Titre: Le rivage des syrtes (Julien Gracq)
Posté par: letrehumaine le 11 Juillet 2013 à 16:10:04
J'ai regardé l'ensemble des romans... sauf erreur, pas de trace du surréel Gracq.

A rectifier, me semble-t-il, non?
Qui l'a lu?

Je cite wikipedia dont la présentation me convainc:
Le Rivage des Syrtes est avant tout un roman de l'attente, avec un personnage essentiellement seul, dans un lieu désert et quasiment abandonné. Aldo, un jeune homme issu d'une des plus vieilles familles d'Orsenna, une république (de type cité-état) jadis puissante, est envoyé comme "observateur" dans une forteresse des provinces du sud érigée sur le rivage des Syrtes.
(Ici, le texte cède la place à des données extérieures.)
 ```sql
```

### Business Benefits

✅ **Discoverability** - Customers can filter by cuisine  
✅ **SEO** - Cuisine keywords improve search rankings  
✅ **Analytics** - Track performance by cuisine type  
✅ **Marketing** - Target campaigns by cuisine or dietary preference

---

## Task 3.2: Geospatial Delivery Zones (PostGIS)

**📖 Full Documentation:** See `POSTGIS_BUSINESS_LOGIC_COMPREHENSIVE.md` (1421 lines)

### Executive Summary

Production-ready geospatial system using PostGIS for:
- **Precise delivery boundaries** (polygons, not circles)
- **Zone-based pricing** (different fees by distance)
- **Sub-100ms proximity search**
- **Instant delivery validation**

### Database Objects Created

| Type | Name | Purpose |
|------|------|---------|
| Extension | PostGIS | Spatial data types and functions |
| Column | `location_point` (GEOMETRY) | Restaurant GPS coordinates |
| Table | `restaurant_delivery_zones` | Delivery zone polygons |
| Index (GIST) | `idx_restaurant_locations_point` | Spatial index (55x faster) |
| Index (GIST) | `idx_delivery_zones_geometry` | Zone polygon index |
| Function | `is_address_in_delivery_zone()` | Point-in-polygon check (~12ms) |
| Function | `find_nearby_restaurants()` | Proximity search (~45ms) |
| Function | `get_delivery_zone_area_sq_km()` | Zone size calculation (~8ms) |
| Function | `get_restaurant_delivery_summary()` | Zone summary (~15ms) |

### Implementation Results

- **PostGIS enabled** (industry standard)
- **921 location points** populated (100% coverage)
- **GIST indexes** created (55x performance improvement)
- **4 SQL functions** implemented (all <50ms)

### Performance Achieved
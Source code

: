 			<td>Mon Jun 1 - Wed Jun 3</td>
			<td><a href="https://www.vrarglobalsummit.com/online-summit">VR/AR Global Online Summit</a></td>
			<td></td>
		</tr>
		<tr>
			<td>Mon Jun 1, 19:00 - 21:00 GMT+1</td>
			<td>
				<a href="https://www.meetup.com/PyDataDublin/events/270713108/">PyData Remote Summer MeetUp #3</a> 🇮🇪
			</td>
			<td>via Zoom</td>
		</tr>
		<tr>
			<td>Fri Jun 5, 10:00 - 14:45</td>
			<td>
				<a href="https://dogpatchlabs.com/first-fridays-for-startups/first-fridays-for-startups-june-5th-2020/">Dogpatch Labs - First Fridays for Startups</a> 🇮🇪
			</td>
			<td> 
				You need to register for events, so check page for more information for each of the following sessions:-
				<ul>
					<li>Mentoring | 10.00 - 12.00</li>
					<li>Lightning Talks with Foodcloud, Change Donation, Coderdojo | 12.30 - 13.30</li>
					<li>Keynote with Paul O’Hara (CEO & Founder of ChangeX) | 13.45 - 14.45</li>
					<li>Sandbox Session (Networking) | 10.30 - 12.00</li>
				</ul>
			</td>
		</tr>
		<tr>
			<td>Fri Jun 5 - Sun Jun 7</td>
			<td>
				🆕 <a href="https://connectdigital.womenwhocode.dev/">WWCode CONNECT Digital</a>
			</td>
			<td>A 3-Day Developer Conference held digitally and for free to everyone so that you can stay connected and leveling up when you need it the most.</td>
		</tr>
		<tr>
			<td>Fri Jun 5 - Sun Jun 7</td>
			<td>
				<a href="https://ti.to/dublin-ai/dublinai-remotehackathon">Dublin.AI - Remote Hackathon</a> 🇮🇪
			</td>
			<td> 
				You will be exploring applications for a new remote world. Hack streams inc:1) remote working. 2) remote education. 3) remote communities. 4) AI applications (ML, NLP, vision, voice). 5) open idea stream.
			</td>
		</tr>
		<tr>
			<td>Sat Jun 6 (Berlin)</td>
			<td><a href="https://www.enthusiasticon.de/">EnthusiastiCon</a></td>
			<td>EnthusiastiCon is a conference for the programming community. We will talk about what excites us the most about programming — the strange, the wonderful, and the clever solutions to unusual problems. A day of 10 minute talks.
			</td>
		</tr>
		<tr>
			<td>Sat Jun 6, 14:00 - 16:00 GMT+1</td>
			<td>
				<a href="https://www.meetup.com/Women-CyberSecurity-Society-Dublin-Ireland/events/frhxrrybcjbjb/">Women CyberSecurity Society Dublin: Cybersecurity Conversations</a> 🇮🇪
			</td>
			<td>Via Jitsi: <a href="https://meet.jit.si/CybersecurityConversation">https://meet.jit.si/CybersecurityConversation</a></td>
Cette forteresse surveille la mer qui sépare Orsenna du Farghestan, pays mystérieux avec lequel la cité-état est dite en guerre depuis trois siècles, bien qu'une paix de fait se soit établie il y a longtemps et règne toujours entre les deux contrées.

Le récit a posteriori de l'attente d'un événement qui dénouera cette situation en suspens est l'occasion pour le narrateur de discerner toutes les possibilités du destin : l'histoire se met en marche au moment où le roman s'arrête ; le narrateur n'a d'autre raison d'être que dans l'expression paradoxale d'une non-histoire (forme de prétérition), l'histoire d'une immobilité devant l'inconnu du rivage d'en face et devant l'inconnu du destin. Que croire face au néant ? Que faire face aux forces de destruction qui nous menacent obscurément ? Doit-on agir ? Ou au contraire, comme le voudrait le supérieur d'Aldo, faire comme si de rien n'était, profiter du monde tel qu'il est, le laisser en l'état, sans intervenir, sans essayer de donner plus de sens à sa propre vie ?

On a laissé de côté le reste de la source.